I have been trying to understand why exactly I was not bothered by the Time Travel in Charlotte Sometimes like I was in The Shining Girls and came to realise that my problem with the latter is that unlike the former, it had no rules, no explanation whatsoever and felt like a gimmicky element rather than essential plot point. In Charlotte Sometimes, as fantastical as it is, the Time Travel element follows certain rules and has a reasoning behind it and this seems to be really important to me. So there you have it: I read a good book and it also helped me understand another.
Charlotte Sometimes is a lovely book, especially recommended to those who love thoughtful Middle Grade fiction.
Notable Quotes/Parts: I wanted to include the quote below as well which is said one of Charlotte’s teachers in the book and maybe discuss it a bit especially the part that is in bold:
“You girls,” she said, “will grow up in a different world.

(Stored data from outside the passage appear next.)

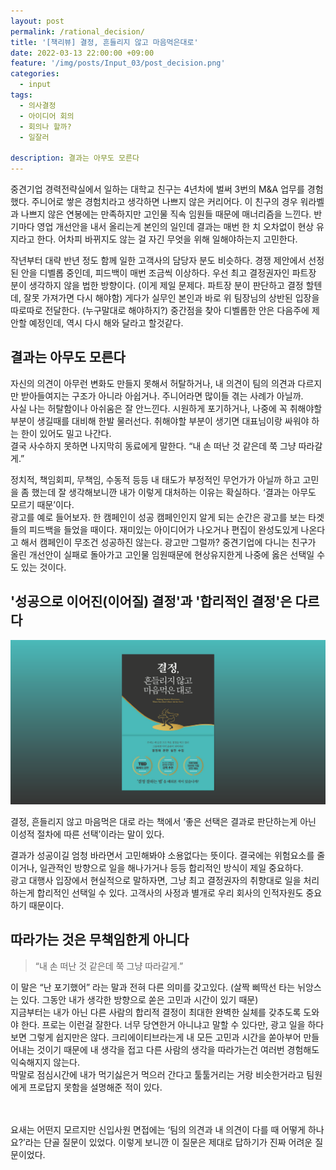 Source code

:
 ```yaml
---
layout: post
permalink: /rational_decision/
title: '[책리뷰] 결정, 흔들리지 않고 마음먹은대로'
date: 2022-03-13 22:00:00 +09:00
feature: '/img/posts/Input_03/post_decision.png'
categories:
  - input
tags:
  - 의사결정
  - 아이디어 회의
  - 회의나 할까?
  - 일잘러

description: 결과는 아무도 모른다
---
```

중견기업 경력전략실에서 일하는 대학교 친구는 4년차에 벌써 3번의 M&A 업무를 경험했다. 주니어로 쌓은 경험치라고 생각하면 나쁘지 않은 커리어다. 이 친구의 경우 워라벨과 나쁘지 않은 연봉에는 만족하지만 고인물 직속 임원들 때문에 매너리즘을 느낀다. 반기마다 영업 개선안을 내서 올리는게 본인의 일인데 결과는 매번 한 치 오차없이 현상 유지라고 한다. 어차피 바뀌지도 않는 걸 자긴 무엇을 위해 일해야하는지 고민한다.<br>

작년부터 대략 반년 정도 함께 일한 고객사의 담당자 분도 비슷하다. 경쟁 제안에서 선정된 안을 디벨롭 중인데, 피드백이 매번 조금씩 이상하다. 우선 최고 결정권자인 파트장 분이 생각하지 않을 법한 방향이다. (이게 제일 문제다. 파트장 분이 판단하고 결정 할텐데, 잘못 가져가면 다시 해야함) 게다가 실무인 본인과 바로 위 팀장님의 상반된 입장을 따로따로 전달한다. (누구말대로 해야하지?) 중간점을 찾아 디벨롭한 안은 다음주에 제안할 예정인데, 역시 다시 해와 달라고 할것같다.<br>

## 결과는 아무도 모른다

자신의 의견이 아무런 변화도 만들지 못해서 허탈하거나, 내 의견이 팀의 의견과 다르지만 받아들여지는 구조가 아니라 아쉽거나. 주니어라면 많이들 겪는 사례가 아닐까.<br>
사실 나는 허탈함이나 아쉬움은 잘 안느낀다. 시원하게 포기하거나, 나중에 꼭 취해야할 부분이 생길때를 대비해 한발 물러선다. 취해야할 부분이 생기면 대표님이랑 싸워야 하는 한이 있어도 밀고 나간다.<br>
결국 사수하지 못하면 나지막히 동료에게 말한다. “내 손 떠난 것 같은데 쭉 그냥 따라갈게.”<br>

정치적, 책임회피, 무책임, 수동적 등등 내 태도가 부정적인 무언가가 아닐까 하고 고민을 좀 했는데 잘 생각해보니깐 내가 이렇게 대처하는 이유는 확실하다. ‘결과는 아무도 모르기 때문’이다.<br>
광고를 예로 들어보자. 한 캠페인이 성공 캠페인인지 알게 되는 순간은 광고를 보는 타겟들의 피드백을 들었을 때이다. 재미있는 아이디어가 나오거나 편집이 완성도있게 나온다고 해서 캠페인이 무조건 성공하진 않는다. 광고만 그럴까? 중견기업에 다니는 친구가 올린 개선안이 실패로 돌아가고 고인물 임원때문에 현상유지한게 나중에 옳은 선택일 수도 있는 것이다.<br>

## '성공으로 이어진(이어질) 결정'과 '합리적인 결정'은 다르다

![결정,흔들리지 않고 마음 먹은대로](/img/posts/input_03/bookcover.png)

결정, 흔들리지 않고 마음먹은 대로 라는 책에서 ‘좋은 선택은 결과로 판단하는게 아닌 이성적 절차에 따른 선택’이라는 말이 있다.<br>

결과가 성공이길 엄청 바라면서 고민해봐야 소용없다는 뜻이다. 결국에는 위험요소를 줄이거나, 일관적인 방향으로 일을 해나가거나 등등 합리적인 방식이 제일 중요하다.<br>
광고 대행사 입장에서 현실적으로 말하자면, 그냥 최고 결정권자의 취향대로 일을 처리하는게 합리적인 선택일 수 있다. 고객사의 사정과 별개로 우리 회사의 인적자원도 중요하기 때문이다.<br>

## 따라가는 것은 무책임한게 아니다

>“내 손 떠난 것 같은데 쭉 그냥 따라갈게.”

이 말은 “난 포기했어” 라는 말과 전혀 다른 의미를 갖고있다. (살짝 삐딱선 타는 뉘앙스는 있다. 그동안 내가 생각한 방향으로 쏟은 고민과 시간이 있기 때문)<br>
지금부터는 내가 아닌 다른 사람의 합리적 결정이 최대한 완벽한 실체를 갖추도록 도와야 한다. 프로는 이런걸 잘한다. 너무 당연한거 아니냐고 말할 수 있다만, 광고 일을 하다보면 그렇게 쉽지만은 않다. 크리에이티브라는게 내 모든 고민과 시간을 쏟아부어 만들어내는 것이기 때문에 내 생각을 접고 다른 사람의 생각을 따라가는건 여러번 경험해도 익숙해지지 않는다.<br>
막말로 점심시간에 내가 먹기싫은거 먹으러 간다고 툴툴거리는 거랑 비슷한거라고 팀원에게 프로답지 못함을 설명해준 적이 있다.<br><br><br>


요새는 어떤지 모르지만 신입사원 면접에는 ‘팀의 의견과 내 의견이 다를 때 어떻게 하나요?’라는 단골 질문이 있었다. 이렇게 보니깐 이 질문은 제대로 답하기가 진짜 어려운 질문이었다.
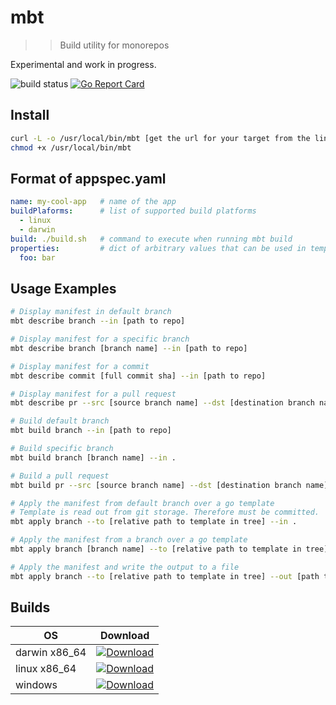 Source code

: # mbt
>> Build utility for monorepos

Experimental and work in progress.

![build status](https://travis-ci.org/buddyspike/mbt.svg?branch=master)
[![Go Report Card](https://goreportcard.com/badge/github.com/buddyspike/mbt)](https://goreportcard.com/report/github.com/buddyspike/mbt)

## Install
```sh
curl -L -o /usr/local/bin/mbt [get the url for your target from the links below]
chmod +x /usr/local/bin/mbt
```
## Format of appspec.yaml

```yaml
name: my-cool-app   # name of the app
buildPlaforms:      # list of supported build platforms
  - linux
  - darwin
build: ./build.sh   # command to execute when running mbt build 
properties:         # dict of arbitrary values that can be used in templates when running mbt apply
  foo: bar
```

## Usage Examples
```sh
# Display manifest in default branch 
mbt describe branch --in [path to repo]

# Display manifest for a specific branch
mbt describe branch [branch name] --in [path to repo]

# Display manifest for a commit
mbt describe commit [full commit sha] --in [path to repo]

# Display manifest for a pull request
mbt describe pr --src [source branch name] --dst [destination branch name] --in [path to repo]

# Build default branch
mbt build branch --in [path to repo]

# Build specific branch 
mbt build branch [branch name] --in .

# Build a pull request
mbt build pr --src [source branch name] --dst [destination branch name] --in [path to repo]

# Apply the manifest from default branch over a go template
# Template is read out from git storage. Therefore must be committed.
mbt apply branch --to [relative path to template in tree] --in . 

# Apply the manifest from a branch over a go template
mbt apply branch [branch name] --to [relative path to template in tree] --in .

# Apply the manifest and write the output to a file
mbt apply branch --to [relative path to template in tree] --out [path to output file] --in .
```

## Builds

|OS               |Download|
|-----------------|--------|
|darwin x86_64    |[![Download](https://api.bintray.com/packages/buddyspike/bin/mbt_darwin_x86_64/images/download.svg)](https://bintray.com/buddyspike/bin/mbt_darwin_x86_64/_latestVersion)|
|linux x86_64     |[![Download](https://api.bintray.com/packages/buddyspike/bin/mbt_linux_x86_64/images/download.svg)](https://bintray.com/buddyspike/bin/mbt_linux_x86_64/_latestVersion)|
|windows          |[ ![Download](https://api.bintray.com/packages/buddyspike/bin/mbt_windows_x86/images/download.svg) ](https://bintray.com/buddyspike/bin/mbt_windows_x86/_latestVersion)|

Women have proved their worth not by such foolish tricks as throwing bricks through windows and chaining themselves to railings, as did some misguided women before the war, but as doctors, soldiers, sailors, as administrators and civil servants, as drivers, postmen, shopkeepers and policewomen. The vote is no longer to be denied you now, nor your value as English citizens. So let all of you,” Miss Bite declaimed, “let all of you grow up to be worthy of this trust, to take your place and play your part as your fellows have done in the course of a just and noble war.”
It is interesting to see how a feminist piece of writing can also be anti-feminist isn’t it? Those “misguided” women after all, paved the way for us all.